Ne soyez pas con !

Il parait qu’on est tous le con de quelqu’un. Écrire un article sur les cons fait de moi le con tout désigné de ceux qui trouveront anormal qu’on se permette ce genre d’exercice désobligeant. Pour rappel, si cela peut les apaiser, j’ai aussi écrit il y a quelques temps « Vous n’êtes pas des imbéciles ».

 

C’est mieux d’être gentil

« Con » est un mot désagréable. Il n’est pas indispensable, ni très efficace de traiter de con la personne avec laquelle vous cherchez à avoir un échange. Néanmoins, nul n’est obligé de vouloir dialoguer avec tout le monde, et notamment avec les cons. De leur côté, les cons estiment avoir toujours le droit d’exiger une réponse, de forcer les autres à partager leur passion pour un sport, un jeu vidéo, une question politique, leur théorie du complot favorite, leur offuscation du moment, et leur avis sur tout en général. Notez bien, s’il vous plait, qu’ils ne se comportent pas ainsi parce qu’ils sont cons, mais au contraire, qu’ils sont cons parce qu’ils se comportent ainsi.
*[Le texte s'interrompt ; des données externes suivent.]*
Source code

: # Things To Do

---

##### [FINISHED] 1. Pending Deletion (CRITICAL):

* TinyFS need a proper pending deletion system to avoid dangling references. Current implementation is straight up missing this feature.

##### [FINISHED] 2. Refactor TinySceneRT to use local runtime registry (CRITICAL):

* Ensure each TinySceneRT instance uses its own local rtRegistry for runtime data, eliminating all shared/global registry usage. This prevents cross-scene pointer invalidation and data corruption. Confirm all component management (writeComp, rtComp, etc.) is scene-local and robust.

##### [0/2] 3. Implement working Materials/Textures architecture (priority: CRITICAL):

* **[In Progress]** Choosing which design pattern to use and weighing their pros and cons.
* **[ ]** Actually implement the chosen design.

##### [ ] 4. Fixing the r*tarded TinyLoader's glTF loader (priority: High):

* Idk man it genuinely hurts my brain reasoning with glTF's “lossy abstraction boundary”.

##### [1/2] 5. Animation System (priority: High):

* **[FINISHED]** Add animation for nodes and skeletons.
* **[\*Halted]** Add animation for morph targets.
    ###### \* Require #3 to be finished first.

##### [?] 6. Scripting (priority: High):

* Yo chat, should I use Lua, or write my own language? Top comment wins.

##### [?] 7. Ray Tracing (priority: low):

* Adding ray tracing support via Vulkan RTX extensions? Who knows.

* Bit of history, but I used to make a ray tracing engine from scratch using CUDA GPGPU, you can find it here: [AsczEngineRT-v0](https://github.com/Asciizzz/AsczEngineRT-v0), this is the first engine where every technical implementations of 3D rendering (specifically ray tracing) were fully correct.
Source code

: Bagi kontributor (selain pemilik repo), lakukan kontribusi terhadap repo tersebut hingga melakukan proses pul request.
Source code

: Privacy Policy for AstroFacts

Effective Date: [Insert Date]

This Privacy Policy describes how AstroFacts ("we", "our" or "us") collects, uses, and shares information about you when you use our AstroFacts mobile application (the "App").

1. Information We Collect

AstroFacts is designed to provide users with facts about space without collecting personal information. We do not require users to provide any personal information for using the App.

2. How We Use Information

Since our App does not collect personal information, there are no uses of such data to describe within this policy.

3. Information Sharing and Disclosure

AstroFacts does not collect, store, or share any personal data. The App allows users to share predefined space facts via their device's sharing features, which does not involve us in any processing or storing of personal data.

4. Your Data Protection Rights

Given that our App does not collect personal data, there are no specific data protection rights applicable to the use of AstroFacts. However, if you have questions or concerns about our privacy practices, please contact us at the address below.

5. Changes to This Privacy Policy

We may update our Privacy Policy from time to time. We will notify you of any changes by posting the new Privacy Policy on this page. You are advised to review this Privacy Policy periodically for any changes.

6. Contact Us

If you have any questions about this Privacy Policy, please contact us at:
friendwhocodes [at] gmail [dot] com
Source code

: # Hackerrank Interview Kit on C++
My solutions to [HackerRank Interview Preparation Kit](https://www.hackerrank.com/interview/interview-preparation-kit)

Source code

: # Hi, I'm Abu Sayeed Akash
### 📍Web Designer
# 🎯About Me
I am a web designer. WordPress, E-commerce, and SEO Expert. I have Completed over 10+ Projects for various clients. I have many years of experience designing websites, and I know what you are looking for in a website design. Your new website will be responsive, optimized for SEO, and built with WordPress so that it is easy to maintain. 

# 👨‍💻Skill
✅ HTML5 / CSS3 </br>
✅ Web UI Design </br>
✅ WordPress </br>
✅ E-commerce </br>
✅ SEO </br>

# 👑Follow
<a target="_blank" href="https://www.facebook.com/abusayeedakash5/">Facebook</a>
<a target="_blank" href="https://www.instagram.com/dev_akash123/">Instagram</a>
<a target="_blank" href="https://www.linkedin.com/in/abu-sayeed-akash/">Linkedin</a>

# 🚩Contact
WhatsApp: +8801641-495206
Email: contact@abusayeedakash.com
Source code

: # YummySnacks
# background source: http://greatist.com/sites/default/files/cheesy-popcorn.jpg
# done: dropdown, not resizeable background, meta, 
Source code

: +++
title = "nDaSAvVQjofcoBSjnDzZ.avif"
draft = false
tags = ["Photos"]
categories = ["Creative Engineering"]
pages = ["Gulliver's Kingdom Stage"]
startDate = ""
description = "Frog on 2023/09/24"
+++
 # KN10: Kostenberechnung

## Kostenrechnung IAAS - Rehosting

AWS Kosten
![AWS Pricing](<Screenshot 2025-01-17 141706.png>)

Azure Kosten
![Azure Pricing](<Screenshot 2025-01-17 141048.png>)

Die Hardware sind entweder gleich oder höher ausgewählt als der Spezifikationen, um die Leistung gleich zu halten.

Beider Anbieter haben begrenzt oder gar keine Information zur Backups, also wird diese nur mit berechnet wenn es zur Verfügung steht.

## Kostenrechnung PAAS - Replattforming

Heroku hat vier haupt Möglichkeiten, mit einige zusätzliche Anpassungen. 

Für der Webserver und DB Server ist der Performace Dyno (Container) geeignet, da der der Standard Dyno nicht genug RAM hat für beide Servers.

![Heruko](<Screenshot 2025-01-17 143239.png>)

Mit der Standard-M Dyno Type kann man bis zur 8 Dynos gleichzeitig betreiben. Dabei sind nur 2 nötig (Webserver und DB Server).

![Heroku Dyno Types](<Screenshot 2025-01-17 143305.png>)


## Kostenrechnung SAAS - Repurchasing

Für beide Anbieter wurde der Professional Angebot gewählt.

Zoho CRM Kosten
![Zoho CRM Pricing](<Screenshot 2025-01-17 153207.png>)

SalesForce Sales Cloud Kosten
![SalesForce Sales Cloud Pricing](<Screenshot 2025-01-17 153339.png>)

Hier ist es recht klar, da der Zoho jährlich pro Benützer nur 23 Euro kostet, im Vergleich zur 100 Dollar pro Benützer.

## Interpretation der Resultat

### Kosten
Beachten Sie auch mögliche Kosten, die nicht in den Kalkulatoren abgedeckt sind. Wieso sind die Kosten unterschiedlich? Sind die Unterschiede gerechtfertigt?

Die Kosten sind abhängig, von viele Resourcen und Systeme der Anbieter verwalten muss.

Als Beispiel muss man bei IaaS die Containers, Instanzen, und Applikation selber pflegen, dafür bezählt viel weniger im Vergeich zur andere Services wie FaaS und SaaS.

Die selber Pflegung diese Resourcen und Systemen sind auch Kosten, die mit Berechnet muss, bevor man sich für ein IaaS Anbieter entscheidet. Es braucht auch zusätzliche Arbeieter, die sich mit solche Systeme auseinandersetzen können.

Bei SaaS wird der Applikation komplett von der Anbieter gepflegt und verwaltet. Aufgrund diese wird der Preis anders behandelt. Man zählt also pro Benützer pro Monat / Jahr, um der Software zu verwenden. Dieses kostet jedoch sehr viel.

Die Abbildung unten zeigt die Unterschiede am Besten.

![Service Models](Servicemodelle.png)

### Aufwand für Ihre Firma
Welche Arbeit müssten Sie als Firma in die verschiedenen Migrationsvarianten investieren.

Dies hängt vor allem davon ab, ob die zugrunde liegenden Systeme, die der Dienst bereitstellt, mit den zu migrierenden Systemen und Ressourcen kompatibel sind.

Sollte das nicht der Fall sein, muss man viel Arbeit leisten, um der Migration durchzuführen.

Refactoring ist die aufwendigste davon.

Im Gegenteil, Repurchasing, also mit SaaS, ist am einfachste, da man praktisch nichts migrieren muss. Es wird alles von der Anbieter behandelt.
Les cons, les vrais, ne méritent pas qu’on perde du temps à essayer de les instruire (Cf Audiard). Il est parfois charitable de le faire malgré tout, mais cette abnégation n’est pas un dû. Le con n’a pas un droit illimité à notre temps et à notre énergie. Et il ne nous appartient pas de le délivrer de sa condition. Attention, ceci n’est pas une invitation à insulter tous les importuns, car l’injure est plus souvent du côté du con. Parfois, appeler un con un con est une bonne manière de clore une conversation. En revanche, seul un con démarre un échange dans l’insulte, c’est un trait distinctif.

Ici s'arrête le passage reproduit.